# What do you think of this $12K for energy conservation?



## freeburn (Dec 9, 2009)

http://finance.yahoo.com/news/Cash-for-Caulkers-could-mean-cnnm-1594823266.html?x=0&.v=1


----------



## SolarAndWood (Dec 9, 2009)

I like the idea.  However, as soon as you have "certified contractors", they will inevitably take the majority of the benefit for themselves.  If Home Depot or Lowes was smart, they would be lobbying for DIY to be eligible and giving people 5 or 10 years to pay back anything on a special card for eligible items.


----------



## velvetfoot (Dec 9, 2009)

Who's paying for all this swell stuff?


----------



## Gooserider (Dec 9, 2009)

Net result - 1. You get to pay for it along with all the rest of your taxes...

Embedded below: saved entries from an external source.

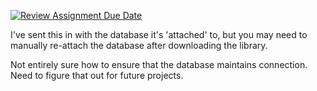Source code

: [![Review Assignment Due Date](https://classroom.github.com/assets/deadline-readme-button-24ddc0f5d75046c5622901739e7c5dd533143b0c8e959d652212380cedb1ea36.svg)](https://classroom.github.com/a/p5UCP9AO)

I've sent this in with the database it's 'attached' to, but you may need to manually re-attach the database after downloading the library.

Not entirely sure how to ensure that the database maintains connection. Need to figure that out for future projects.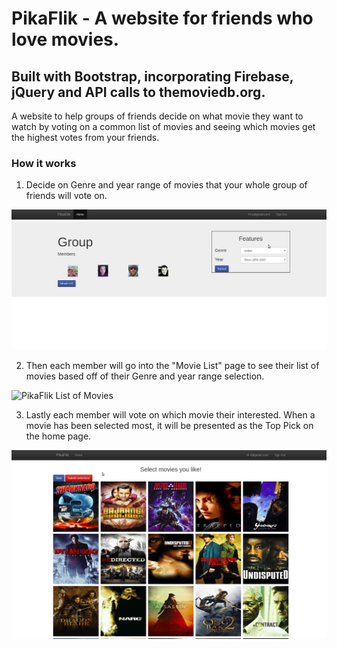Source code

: # PikaFlik - A website for friends who love movies.

##  Built with Bootstrap, incorporating Firebase, jQuery and API calls to themoviedb.org.


A website to help groups of friends decide on what movie they want to watch by voting on a common list of movies and seeing which movies get the highest votes from your friends.


### How it works

1. Decide on Genre and year range of movies that your whole group of friends will vote on.

![PikaFlik Choose Genre](./assets/images/PikaFlikChooseGenre.gif "PikaFlik Choose Genre")

2. Then each member will go into the "Movie List" page to see their list of movies based off of their Genre and year range selection.

![PikaFlik List of Movies](./assets/images/PikaFlikListofMovies.gif "PikaFlik List of Movies")

3. Lastly each member will vote on which movie their interested. When a movie has been selected most, it will be presented as the Top Pick on the home page.

![PikaFlik Choose Top Movie](./assets/images/PikaFlikChooseTopMovie.gif "PikaFlik Choose Top Movie")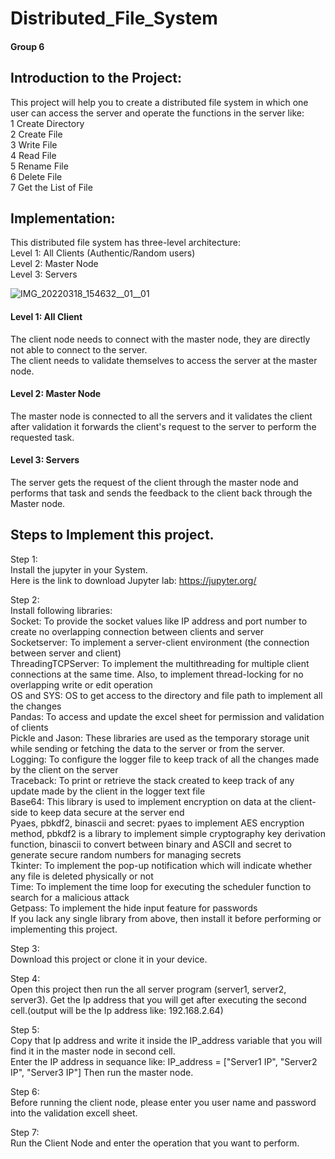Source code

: # Distributed_File_System  
  
#### Group 6  
  
## Introduction to the Project:

This project will help you to create a distributed file system in which one user can access the server and operate the functions in the server like:       
  1 Create Directory   
  2 Create File   
  3 Write File   
  4 Read File   
  5 Rename File   
  6 Delete File   
  7 Get the List of File   

## Implementation:

This distributed file system has three-level architecture:  
Level 1: All Clients (Authentic/Random users)   
Level 2: Master Node    
Level 3: Servers   

![IMG_20220318_154632__01__01](https://user-images.githubusercontent.com/34422998/159078539-618bda95-6b7f-4ae1-9d2e-1dd066d6c133.jpg)

#### Level 1: All Client  
The client node needs to connect with the master node, they are directly not able to connect to the server.   
The client needs to validate themselves to access the server at the master node.  

#### Level 2: Master Node   
The master node is connected to all the servers and it validates the client after validation it forwards the client's request to the server to perform the requested task.   

#### Level 3: Servers  
The server gets the request of the client through the master node and performs that task and sends the feedback to the client back through the Master node.


## Steps to Implement this project.  
  
Step 1:  
Install the jupyter in your System.  
        Here is the link to download Jupyter lab: https://jupyter.org/    
            
Step 2:   
Install following libraries:   
  Socket:	To provide the socket values like IP address and port number to create no overlapping connection between clients and server    
	Socketserver:		To implement a server-client environment (the connection between server and client)    
	ThreadingTCPServer:   To implement the multithreading for multiple client connections at the same time. Also, to implement thread-locking for no overlapping write or edit operation    
	OS and SYS:   OS to get access to the directory and file path to implement all the changes    
	Pandas:   To access and update the excel sheet for permission and validation of clients    
	Pickle and Jason:   These libraries are used as the temporary storage unit while sending or fetching the data to the server or from the server.    
	Logging:   To configure the logger file to keep track of all the changes made by the client on the server    
	Traceback:   To print or retrieve the stack created to keep track of any update made by the client in the logger text file    
	Base64:   This library is used to implement encryption on data at the client-side to keep data secure at the server end     
	Pyaes, pbkdf2, binascii and secret:  pyaes to implement AES encryption method, pbkdf2 is a library to implement simple cryptography key derivation function, binascii to convert between binary and ASCII and secret to generate secure random numbers for managing secrets    
	Tkinter:  To implement the pop-up notification which will indicate whether any file is deleted physically or not    
	Time:   To implement the time loop for executing the scheduler function to search for a malicious attack    
 	Getpass:  To implement the hide input feature for passwords    
If you lack any single library from above, then install it before performing or implementing this project.      
    
        
Step 3:  
Download this project or clone it in your device.  
    
Step 4:  
Open this project then run the all server program (server1, server2, server3).
         Get the Ip address that you will get after executing the second cell.(output will be the Ip address like: 192.168.2.64)
           
Step 5:  
Copy that Ip address and write it inside the IP_address variable that you will find it in the master node in second cell.  
        Enter the IP address in sequance like: IP_address = ["Server1 IP", "Server2 IP", "Server3 IP"]
        Then run the master node.  
          
Step 6:  
Before running the client node, please enter you user name and password into the validation excell sheet.  
        
Step 7:  
Run the Client Node and enter the operation that you want to perform.  




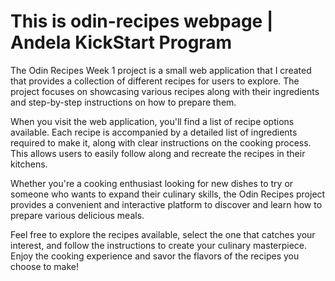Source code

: # This is odin-recipes webpage | Andela KickStart Program
The Odin Recipes Week 1 project is a small web application that I created that provides a collection of different recipes for users to explore. The project focuses on showcasing various recipes along with their ingredients and step-by-step instructions on how to prepare them.

When you visit the web application, you'll find a list of recipe options available. Each recipe is accompanied by a detailed list of ingredients required to make it, along with clear instructions on the cooking process. This allows users to easily follow along and recreate the recipes in their kitchens.

Whether you're a cooking enthusiast looking for new dishes to try or someone who wants to expand their culinary skills, the Odin Recipes project provides a convenient and interactive platform to discover and learn how to prepare various delicious meals.

Feel free to explore the recipes available, select the one that catches your interest, and follow the instructions to create your culinary masterpiece. Enjoy the cooking experience and savor the flavors of the recipes you choose to make!
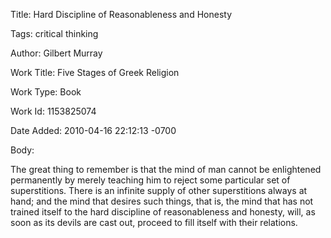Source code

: Title:  Hard Discipline of Reasonableness and Honesty

Tags:   critical thinking

Author: Gilbert Murray

Work Title: Five Stages of Greek Religion

Work Type: Book

Work Id: 1153825074

Date Added: 2010-04-16 22:12:13 -0700

Body: 

The great thing to remember is that the mind of man cannot be enlightened permanently by merely teaching him to reject some particular set of superstitions. There is an infinite supply of other superstitions always at hand; and the mind that desires such things, that is, the mind that has not trained itself to the hard discipline of reasonableness and honesty, will, as soon as its devils are cast out, proceed to fill itself with their relations.


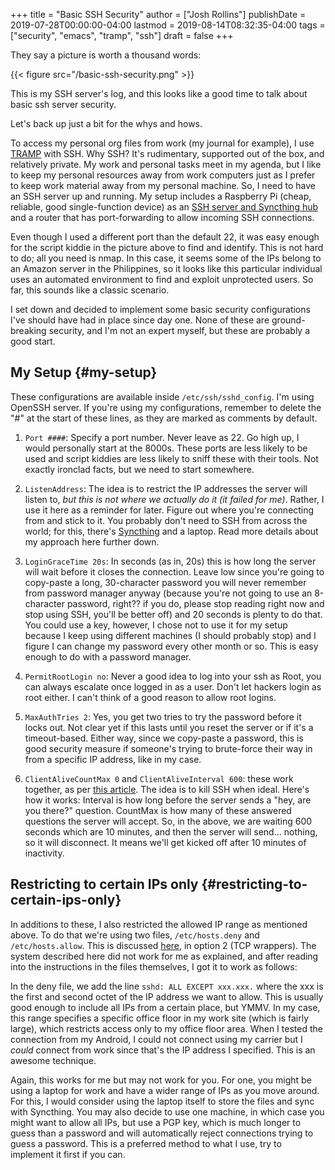 +++
title = "Basic SSH Security"
author = ["Josh Rollins"]
publishDate = 2019-07-28T00:00:00-04:00
lastmod = 2019-08-14T08:32:35-04:00
tags = ["security", "emacs", "tramp", "ssh"]
draft = false
+++

They say a picture is worth a thousand words:

{{< figure src="/basic-ssh-security.png" >}}

This is my SSH server's log, and this looks like a good time to talk about basic ssh server security.

<!--more-->

Let's back up just a bit for the whys and hows.

To access my personal org files from work (my journal for example), I use [TRAMP](https://www.emacswiki.org/emacs/TrampMode) with SSH. Why SSH? It's rudimentary, supported out of the box, and relatively private. My work and personal tasks meet in my agenda, but I like to keep my personal resources away from work computers just as I prefer to keep work material away from my personal machine. So, I need to have an SSH server up and running. My setup includes a Raspberry Pi (cheap, reliable, good single-function device) as an [SSH server and Syncthing hub](https://joshrollinswrites.com/help-desk-head-desk/raspberry-pi-org-hub/) and a router that has port-forwarding to allow incoming SSH connections.

Even though I used a different port than the default 22, it was easy enough for the script kiddie in the picture above to find and identify. This is not hard to do; all you need is nmap. In this case, it seems some of the IPs belong to an Amazon server in the Philippines, so it looks like this particular individual uses an automated environment to find and exploit unprotected users. So far, this sounds like a classic scenario.

I set down and decided to implement some basic security configurations I've should have had in place since day one. None of these are ground-breaking security, and I'm not an expert myself, but these are probably a good start.


## My Setup {#my-setup}

These configurations are available inside `/etc/ssh/sshd_config`. I'm using OpenSSH server. If you're using my configurations, remember to delete the "#" at the start of these lines, as they are marked as comments by default.

1.  `Port ####`: Specify a port number. Never leave as 22. Go high up, I would personally start at the 8000s. These ports are less likely to be used and script kiddies are less likely to sniff these with their tools. Not exactly ironclad facts, but we need to start somewhere.

2.  `ListenAddress`: The idea is to restrict the IP addresses the server will listen to, _but this is not where we actually do it (it failed for me)_. Rather, I use it here as a reminder for later. Figure out where you're connecting from and stick to it. You probably don't need to SSH from across the world; for this, there's [Syncthing](https://syncthing.net/) and a laptop. Read more details about my approach here further down.

3.  `LoginGraceTime 20s`: In seconds (as in, 20s) this is how long the server will wait before it closes the connection. Leave low since you're going to copy-paste a long, 30-character password you will never remember from password manager anyway (because you're not going to use an 8-character password, right?? if you do, please stop reading right now and stop using SSH, you'll be better off) and 20 seconds is plenty to do that. You could use a key, however, I chose not to use it for my setup because I keep using different machines (I should probably stop) and I figure I can change my password every other month or so. This is easy enough to do with a password manager.

4.  `PermitRootLogin no`: Never a good idea to log into your ssh as Root, you can always escalate once logged in as a user. Don't let hackers login as root either. I can't think of a good reason to allow root logins.

5.  `MaxAuthTries 2`: Yes, you get two tries to try the password before it locks out. Not clear yet if this lasts until you reset the server or if it's a timeout-based. Either way, since we copy-paste a password, this is good security measure if someone's trying to brute-force their way in from a specific IP address, like in my case.

6.  `ClientAliveCountMax 0` and `ClientAliveInterval 600`: these work together, as per [this article](https://www.thegeekstuff.com/2011/05/openssh-options/). The idea is to kill SSH when ideal. Here's how it works: Interval is how long before the server sends a "hey, are you there?" question. CountMax is how many of these answered questions the server will accept. So, in the above, we are waiting 600 seconds which are 10 minutes, and then the server will send... nothing, so it will disconnect. It means we'll get kicked off after 10 minutes of inactivity.


## Restricting to certain IPs only {#restricting-to-certain-ips-only}

In additions to these, I also restricted the allowed IP range as mentioned above. To do that we're using two files, `/etc/hosts.deny` and `/etc/hosts.allow`. This is discussed [here](https://unix.stackexchange.com/questions/406245/limit-ssh-access-to-specific-clients-by-ip-address), in option 2 (TCP wrappers). The system described here did not work for me as explained, and after reading into the instructions in the files themselves, I got it to work as follows:

In the deny file, we add the line `sshd: ALL EXCEPT xxx.xxx.`
where the xxx is the first and second octet of the IP address we want to allow. This is usually good enough to include all IPs from a certain place, but YMMV. In my case, this range specifies a specific office floor in my work site (which is fairly large), which restricts access only to my office floor area. When I tested the connection from my Android, I could not connect using my carrier but I _could_ connect from work since that's the IP address I specified. This is an awesome technique.

Again, this works for me but may not work for you. For one, you might be using a laptop for work and have a wider range of IPs as you move around. For this, I would consider using the laptop itself to store the files and sync with Syncthing. You may also decide to use one machine, in which case you might want to allow all IPs, but use a PGP key, which is much longer to guess than a password and will automatically reject connections trying to guess a password. This is a preferred method to what I use, try to implement it first if you can.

2. The upgrade job that used to cost $12,000, will now cost $18,000 unless it is done by a "certified contractor" in which case it will cost $24,000 - iow, the price will go up enough to make the net cost to the consumer that uses the program stay the same, and just go up for everyone else...

Gooserider


----------



## ihookem (Dec 24, 2009)

Gooserider you are on to the boys club in D.C. Yah figured that one out faster than you can slap a tick! If the Government is doing it it will cost twice what it's worth. We don't need money for assistance we need them to get away from us. A commercial about how much fuel you will save by insulating your attic, caulk your windows and get a new furnace? Ok I'd pay for that but nothing else.


----------



## btuser (Jan 3, 2010)

I did all of this junk on my own.


----------



## iceman (Jan 4, 2010)

like anything else in this country we all know someone who is a certified contractor....  someone will figure a way out for them to make money as well as benefit you ... then there will be those who dont know that someone and start paying 2k + for a 500 stove  and so forth--- get screwed


----------



## Hakusan (Jan 4, 2010)

How easy it is to be cynical.


----------



## iceman (Jan 4, 2010)

Hakusan said:
			
		

> How easy it is to be cynical.



 i hope tht it does go into effect and i also hope tht it helps those who take advantage ...  but to many times when the gov makes something look good for the little guys... its usually to good to be true....  or the big guys make a killing of cash....ex new credit card "rules/laws"  go into effect........  but before they do the companies jack up the rates.....
sorry for venting


----------



## Flatbedford (Jan 4, 2010)

I am all for a tax payer funded hand-out that I can actually take advantage of instead of some corporation using it to increase profits and send more jobs overseas.


----------



## webbie (Jan 5, 2010)

Exactly, Flatbed.
the point is that there are a lot of people in this world that cannot do the job themselves.

There has almost never been a program that helps someone like myself...because I will find the lowest wholesale price on the materials and install it myself....or, in the old days, have one of my employees do it for me on a slow day. Cost=ZERO or dang close.

But in the case of programs that cover millions, it's a different story. 

We could also say that we could save more money on gas and oil if folks were lighter on the gas pedal and did not make trips they didn't need to.....

yes, we can do that. But over the entire population of the country, it won't do much. Those who are light on the pedal are already doing it....those who are not will need cars will better CAFE mileage and electric cars to do the job.


----------



## TMonter (Jan 5, 2010)

> I am all for a tax payer funded hand-out that I can actually take advantage of instead of some corporation using it to increase profits and send more jobs overseas.



Tax credits are not a hand out. The money you make is not the government's in the first place.


----------